ブレーキを踏んだ時にどれだけのストローク量があるのか、その硬さは重さ。そのブレーキタッチと呼ばれる部分をチューニングすることもできる。それによって実はブレーキが驚くほど使いやすくなる。
ブレーキはペダルを踏むとマスターシリンダー内部のピストンを推し、ブレーキフルードを押し出す。イメージとしては注射器と同じでペダルを踏むとフルードが押し出されていく。そのフルードが4輪のブレーキキャリパー内にあるピストンシリンダーを押し、そのピストンがパッドをローターに押し付けることでブレーキが効く仕組み。ブレーキタッチのこの数多くの部分が関わってきている。それだけブレーキタッチを改善するためにチューニングできる箇所も多い。
まず大前提として実はブレーキペダルはストローク量は少ない方が操作がしやすい。一般的に考えればストローク量が長ければそれだけ調整幅がありそうなものだが、あまり踏むストローク距離が長いと足もズレていってしまう。ある程度ペダルに重さがあって踏み込んで行くストロークは短いほうが操作しやすいのだ。レーシングカーではまさにこのようになっている。
ナンバーなしの本格的レーシングカーでは倍力装置やブースターと呼ばれるものが付いていないことが多い。これは市販車にはほぼ間違いなく付けられているもので、エンジンの負圧を使ってブレーキペダルを踏んだ力を増幅する装置。これがあるから軽く踏んでも止まるのであって、倍力装置がなければとんでもない力で踏み込まないと止まらない。レーシングカーはまさにこの状態なのだ。
その理由は例えば、10kgの力で踏んだ時にABSが入るブレーキペダルと、100kgの力で踏んだ時にABSが入るブレーキペダルがあるとする。足の繊細さには限りがあるので軽いペダルは簡単にABSが入ってしまう。
対する100kgのペダルは力が必要がゆえに、その調整範囲が広い。足が1kgごとの力で踏み分けられるとしたら、軽いペダルは10段階だが重いペダルは100段階でコントロールできるのだ。だからレーシングカーは倍力装置なしで重いペダルにしておいて、ギリギリの領域のコントロールをしやすくしている。

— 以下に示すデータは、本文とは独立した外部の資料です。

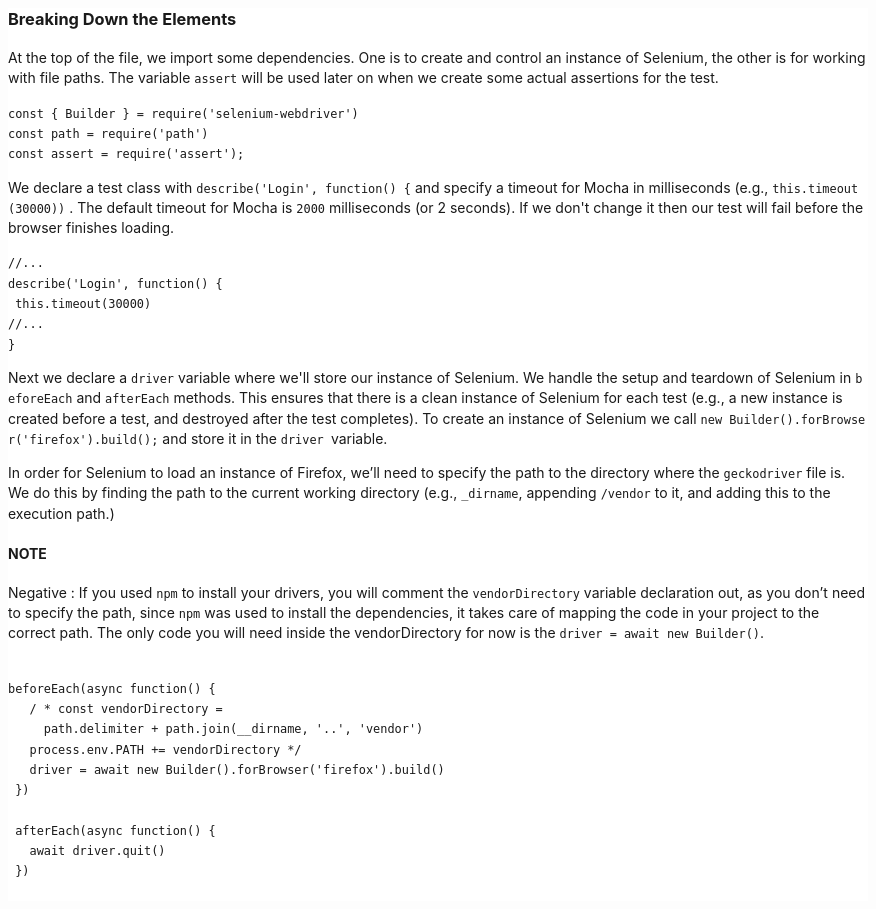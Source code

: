 
### Breaking Down the Elements

At the top of the file, we import some dependencies. One is to create and control an instance of Selenium, the other is for working with file paths. The variable `assert` will be used later on when we create some actual assertions for the test.


```
const { Builder } = require('selenium-webdriver')
const path = require('path')
const assert = require('assert');
```


We declare a test class with `describe('Login', function() {` and specify a timeout for Mocha in milliseconds (e.g., `this.timeout(30000))` . The default timeout for Mocha is `2000` milliseconds (or 2 seconds). If we don't change it then our test will fail before the browser finishes loading.


```
//...
describe('Login', function() {
 this.timeout(30000)
//...
}

```


Next we declare a `driver` variable where we'll store our instance of Selenium. We handle the setup and teardown of Selenium in `beforeEach` and `afterEach` methods. This ensures that there is a clean instance of Selenium for each test (e.g., a new instance is created before a test, and destroyed after the test completes). To create an instance of Selenium we call `new Builder().forBrowser('firefox').build();` and store it in the `driver `variable.

In order for Selenium to load an instance of Firefox, we’ll need to specify the path to the directory where the `geckodriver` file is. We do this by finding the path to the current working directory (e.g., `_dirname`, appending `/vendor` to it, and adding this to the execution path.)  


#### NOTE

Negative
: If you used `npm` to install your drivers, you will comment the `vendorDirectory` variable declaration out, as you don’t need to specify the path, since `npm` was used to install the dependencies, it takes care of mapping the code in your project to the correct path. The only code you will need inside the vendorDirectory for now is the `driver = await new Builder()`.


```

beforeEach(async function() {
   / * const vendorDirectory =
     path.delimiter + path.join(__dirname, '..', 'vendor')
   process.env.PATH += vendorDirectory */
   driver = await new Builder().forBrowser('firefox').build()
 })

 afterEach(async function() {
   await driver.quit()
 })


```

ならば市販車でも倍力装置を外してもいいのだが疲れる。また、とっさにブレーキが必要なときに腰が浮くほどの力で瞬時に踏まないと急ブレーキにならない。サーキットではブレーキポイントに向けて準備して踏むから良いが、街乗りでは危ないのである。
そこでペダルの重さはそのままにペダルタッチをシャープにすることで、ブレーキを扱いやすくしようというのが今回のチューニングの狙いなのだ。
ペダルタッチチューン1:ブレーキフルード
ブレーキペダルを踏んだ力をキャリパーピストンに伝えるのがフルードの役割。高温になっても沸騰しにくい液体でできていて、この粘度などによってペダルタッチが変わる。純正フルードからスポーツフルードに変えるとペダルがカチッとする傾向にある。最新のABSに対応したCLASS6と呼ばれるフルードは、これまでのスポーツフルードに比べるとややタッチが柔らかい傾向にある。
ペダルタッチチューン2:ブレーキホース
フルードがキャリパーに圧力を伝える途中で、ボディの金属パイプからキャリパーまでの間はサスペンションのストロークとともに動かなければならないのでゴムホースを使っている。このゴムホースが伸縮することでペダルタッチが柔らかくなってしまう。そこでゴムホースの周囲を金属メッシュで覆ったメッシュホースにするペダルタッチがカッチリとする。
ペダルタッチチューン3:パッド
摩材自体の硬さもペダルに伝わってくる。スポーツ走行向けのパッドは摩材も硬く、ペダルタッチも硬くなる傾向にある。メーカー内でも好みに合わせてペダルタッチが異なるいくつかの摩材を用意していることもある。
ペダルタッチチューン4:マスターシリンダーストッパー
ペダルを踏んだ時にバルクヘッドに取り付けられたマスターシリンダーごと微妙に動くことでペダルタッチが柔らかく感じることがある。特に旧車ではバルクヘッドの剛性が低いので感じやすい。そこでマスターシリンダー自体を補強したり、タワーバーから伸びるステーで支えることでペダルタッチがよくなるもの。ペダルの剛性感アップに効果的。